TensorRT Builds Suspended Indefinitely

TensorRT-specific builds will no longer be released. These have led to significant amounts of confusion over the months, with very few people being able to make use of TensorRT.

It will remain available for the workflows it was previously available for, but you will need to install enfugue using one of the provided conda environment or into a different latent diffusion python environment via pip - see below for full instructions.

Pending MacOS Build

The MacOS build of v0.3.0 is pending. There has been difficulties finding a set of compatible dependencies, but it will be done soon. I apologize for the delay. You are welcome to try installing using the provided conda environment - full instructions below.

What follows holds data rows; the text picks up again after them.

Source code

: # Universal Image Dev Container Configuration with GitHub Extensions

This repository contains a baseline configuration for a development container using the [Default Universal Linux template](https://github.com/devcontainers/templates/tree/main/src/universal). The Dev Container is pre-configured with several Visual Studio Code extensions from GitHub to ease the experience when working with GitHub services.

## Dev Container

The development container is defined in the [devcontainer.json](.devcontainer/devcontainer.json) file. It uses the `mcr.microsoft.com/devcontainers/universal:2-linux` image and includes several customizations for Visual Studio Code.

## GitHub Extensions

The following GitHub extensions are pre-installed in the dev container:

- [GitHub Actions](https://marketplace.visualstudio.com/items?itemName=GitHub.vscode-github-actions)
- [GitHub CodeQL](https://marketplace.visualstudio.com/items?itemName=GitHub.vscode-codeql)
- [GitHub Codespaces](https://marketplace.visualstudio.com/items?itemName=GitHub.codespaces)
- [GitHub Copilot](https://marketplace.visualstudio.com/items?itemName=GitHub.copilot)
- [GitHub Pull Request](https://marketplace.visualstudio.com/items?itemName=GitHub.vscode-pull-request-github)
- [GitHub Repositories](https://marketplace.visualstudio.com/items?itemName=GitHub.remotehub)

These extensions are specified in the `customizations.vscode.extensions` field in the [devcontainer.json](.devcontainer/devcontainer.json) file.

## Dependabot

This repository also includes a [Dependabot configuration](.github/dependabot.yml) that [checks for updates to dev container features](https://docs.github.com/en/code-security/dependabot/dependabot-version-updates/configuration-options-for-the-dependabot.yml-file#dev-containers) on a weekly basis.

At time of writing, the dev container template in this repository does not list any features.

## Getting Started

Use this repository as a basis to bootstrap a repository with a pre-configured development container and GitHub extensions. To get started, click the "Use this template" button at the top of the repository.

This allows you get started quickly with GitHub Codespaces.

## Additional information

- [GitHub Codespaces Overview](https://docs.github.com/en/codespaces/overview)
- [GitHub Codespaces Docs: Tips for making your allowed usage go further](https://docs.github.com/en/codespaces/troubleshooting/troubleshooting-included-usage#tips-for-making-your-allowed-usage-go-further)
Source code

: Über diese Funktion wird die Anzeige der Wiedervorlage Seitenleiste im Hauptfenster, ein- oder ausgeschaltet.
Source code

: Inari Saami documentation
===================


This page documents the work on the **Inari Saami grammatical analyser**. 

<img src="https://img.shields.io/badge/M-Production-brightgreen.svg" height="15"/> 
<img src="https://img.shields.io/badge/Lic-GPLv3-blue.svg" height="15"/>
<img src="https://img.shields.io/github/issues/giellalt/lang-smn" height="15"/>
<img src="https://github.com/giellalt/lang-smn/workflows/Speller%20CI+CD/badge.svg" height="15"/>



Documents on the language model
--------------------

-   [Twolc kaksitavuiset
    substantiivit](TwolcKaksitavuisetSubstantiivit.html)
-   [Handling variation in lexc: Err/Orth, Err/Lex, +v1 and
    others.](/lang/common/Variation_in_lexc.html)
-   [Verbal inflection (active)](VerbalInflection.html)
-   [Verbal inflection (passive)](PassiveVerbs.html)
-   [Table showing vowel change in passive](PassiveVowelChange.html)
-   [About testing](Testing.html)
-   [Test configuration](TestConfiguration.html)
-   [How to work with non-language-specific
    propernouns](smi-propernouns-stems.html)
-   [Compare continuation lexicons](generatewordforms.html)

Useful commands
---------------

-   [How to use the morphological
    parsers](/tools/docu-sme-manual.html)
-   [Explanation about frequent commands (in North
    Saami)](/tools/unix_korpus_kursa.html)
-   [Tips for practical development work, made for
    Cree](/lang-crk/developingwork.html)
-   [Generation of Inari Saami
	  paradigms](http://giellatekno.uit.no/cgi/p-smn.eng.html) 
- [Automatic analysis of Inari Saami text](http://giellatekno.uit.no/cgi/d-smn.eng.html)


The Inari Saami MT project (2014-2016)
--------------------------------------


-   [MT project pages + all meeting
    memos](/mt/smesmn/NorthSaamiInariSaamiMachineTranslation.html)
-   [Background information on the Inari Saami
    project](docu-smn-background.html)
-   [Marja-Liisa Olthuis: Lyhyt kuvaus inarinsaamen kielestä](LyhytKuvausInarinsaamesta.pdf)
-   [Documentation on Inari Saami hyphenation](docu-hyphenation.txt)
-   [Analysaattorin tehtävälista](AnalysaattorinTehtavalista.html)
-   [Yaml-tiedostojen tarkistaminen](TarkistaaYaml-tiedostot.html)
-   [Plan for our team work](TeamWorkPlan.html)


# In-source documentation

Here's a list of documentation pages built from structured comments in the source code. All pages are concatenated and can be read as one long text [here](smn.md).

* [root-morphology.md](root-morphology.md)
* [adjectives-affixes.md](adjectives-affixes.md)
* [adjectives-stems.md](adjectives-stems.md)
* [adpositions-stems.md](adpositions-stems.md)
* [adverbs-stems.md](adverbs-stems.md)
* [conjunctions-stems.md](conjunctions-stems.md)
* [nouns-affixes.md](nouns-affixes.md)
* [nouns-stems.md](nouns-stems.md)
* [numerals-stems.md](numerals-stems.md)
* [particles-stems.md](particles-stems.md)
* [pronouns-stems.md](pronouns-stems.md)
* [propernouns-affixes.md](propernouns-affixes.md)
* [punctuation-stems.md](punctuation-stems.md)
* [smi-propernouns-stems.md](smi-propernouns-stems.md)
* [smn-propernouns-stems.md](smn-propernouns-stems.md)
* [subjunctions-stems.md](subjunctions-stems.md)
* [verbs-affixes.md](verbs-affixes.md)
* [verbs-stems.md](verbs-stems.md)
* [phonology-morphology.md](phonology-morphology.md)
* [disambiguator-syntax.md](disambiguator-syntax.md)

Full Changelog: 0.2.5...0.3.0

How-To Guide

Installing and Running: Portable Distributions

Select a portable distribution if you'd like to avoid having to install other programs, or want to have an isolated executable file that doesn't interfere with other environments on your system.

Summary

Platform Graphics API File(s) CUDA Version Torch Version
Windows CUDA enfugue-server-0.3.0-win-cuda-x86_64.zip.001
enfugue-server-0.3.0-win-cuda-x86_64.zip.002
11.8.0 2.1.0
Linux CUDA enfugue-server-0.3.0-manylinux-cuda-x86_64.tar.gz.0
enfugue-server-0.3.0-manylinux-cuda-x86_64.tar.gz.1
enfugue-server-0.3.0-manylinux-cuda-x86_64.tar.gz.2
11.8.0 2.1.0

Linux

To extract these files, you must concatenate them. Rather than taking up space in your file system, you can simply stream them together to tar. A console command to do that is:

cat enfugue-server-0.3.0* | tar -xvz

You are now ready to run the server with:

./enfugue-server/enfugue.sh

Press Ctrl+C to exit.

Windows

Download the win64 files here, and extract them using a program which allows extracting from multiple archives such as 7-Zip.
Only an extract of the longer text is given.